I was an outcast to everyone, well, everyone except Lar, and that was everyone I needed. Eight years later we still snuck into kitchens to rile the cooks, but they either overlooked him and sent me a sneer or ignored both of us.

"I hate Alphas," I whispered out of the blue one afternoon, watching the future king of our Pack sprint. "I think they want me dead."

Lar stopped in his tracks, turned to me, and his exhausted sixteen-year-old face softened. He wiped his neck with his shirt and sat down beside me, knowing it would get him punished.

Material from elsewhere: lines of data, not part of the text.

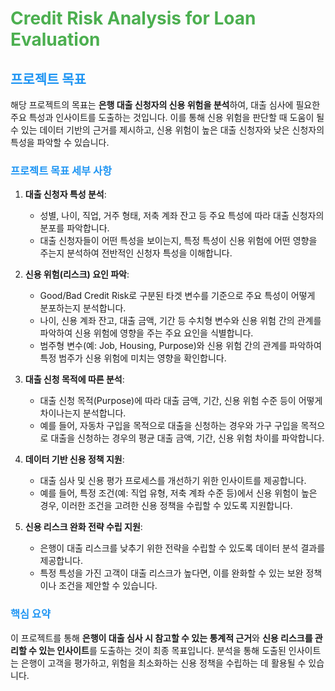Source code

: # <span style="color: #4CAF50;">Credit Risk Analysis for Loan Evaluation</span>

## <span style="color: #2196F3;">프로젝트 목표</span>

해당 프로젝트의 목표는 **은행 대출 신청자의 신용 위험을 분석**하여, 대출 심사에 필요한 주요 특성과 인사이트를 도출하는 것입니다. 이를 통해 신용 위험을 판단할 때 도움이 될 수 있는 데이터 기반의 근거를 제시하고, 신용 위험이 높은 대출 신청자와 낮은 신청자의 특성을 파악할 수 있습니다.

### <span style="color: #2196F3;">프로젝트 목표 세부 사항</span>

1. **대출 신청자 특성 분석**:
   - 성별, 나이, 직업, 거주 형태, 저축 계좌 잔고 등 주요 특성에 따라 대출 신청자의 분포를 파악합니다.
   - 대출 신청자들이 어떤 특성을 보이는지, 특정 특성이 신용 위험에 어떤 영향을 주는지 분석하여 전반적인 신청자 특성을 이해합니다.

2. **신용 위험(리스크) 요인 파악**:
   - Good/Bad Credit Risk로 구분된 타겟 변수를 기준으로 주요 특성이 어떻게 분포하는지 분석합니다.
   - 나이, 신용 계좌 잔고, 대출 금액, 기간 등 수치형 변수와 신용 위험 간의 관계를 파악하여 신용 위험에 영향을 주는 주요 요인을 식별합니다.
   - 범주형 변수(예: Job, Housing, Purpose)와 신용 위험 간의 관계를 파악하여 특정 범주가 신용 위험에 미치는 영향을 확인합니다.

3. **대출 신청 목적에 따른 분석**:
   - 대출 신청 목적(Purpose)에 따라 대출 금액, 기간, 신용 위험 수준 등이 어떻게 차이나는지 분석합니다.
   - 예를 들어, 자동차 구입을 목적으로 대출을 신청하는 경우와 가구 구입을 목적으로 대출을 신청하는 경우의 평균 대출 금액, 기간, 신용 위험 차이를 파악합니다.

4. **데이터 기반 신용 정책 지원**:
   - 대출 심사 및 신용 평가 프로세스를 개선하기 위한 인사이트를 제공합니다.
   - 예를 들어, 특정 조건(예: 직업 유형, 저축 계좌 수준 등)에서 신용 위험이 높은 경우, 이러한 조건을 고려한 신용 정책을 수립할 수 있도록 지원합니다.

5. **신용 리스크 완화 전략 수립 지원**:
   - 은행이 대출 리스크를 낮추기 위한 전략을 수립할 수 있도록 데이터 분석 결과를 제공합니다.
   - 특정 특성을 가진 고객이 대출 리스크가 높다면, 이를 완화할 수 있는 보완 정책이나 조건을 제안할 수 있습니다.

### <span style="color: #2196F3;">핵심 요약</span>
이 프로젝트를 통해 **은행이 대출 심사 시 참고할 수 있는 통계적 근거**와 **신용 리스크를 관리할 수 있는 인사이트**를 도출하는 것이 최종 목표입니다. 분석을 통해 도출된 인사이트는 은행이 고객을 평가하고, 위험을 최소화하는 신용 정책을 수립하는 데 활용될 수 있습니다.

"I'm an Alpha," he said breathlessly as he covered my hand in his, "I promise to protect you, Imani. I'll never let anyone get to you."

Well, that didn't change my mind about Alphas, but it certainly did change the way I fixed my sentence. It was all Alphas except Lar. In my world, he was my angel—my sunshine Odin had thrown at me after noticing he had ruined my life.

But duty called, Lar answered, and up to the school of the gifted, he went, leaving me all by myself.

The day Lar left, I stood at the edge of the forest, watching him ride away with the other initiates.

He had glanced back, just once, his eyes meeting mine with a silent promise that I clung to desperately. "... I'll never let anyone get to you."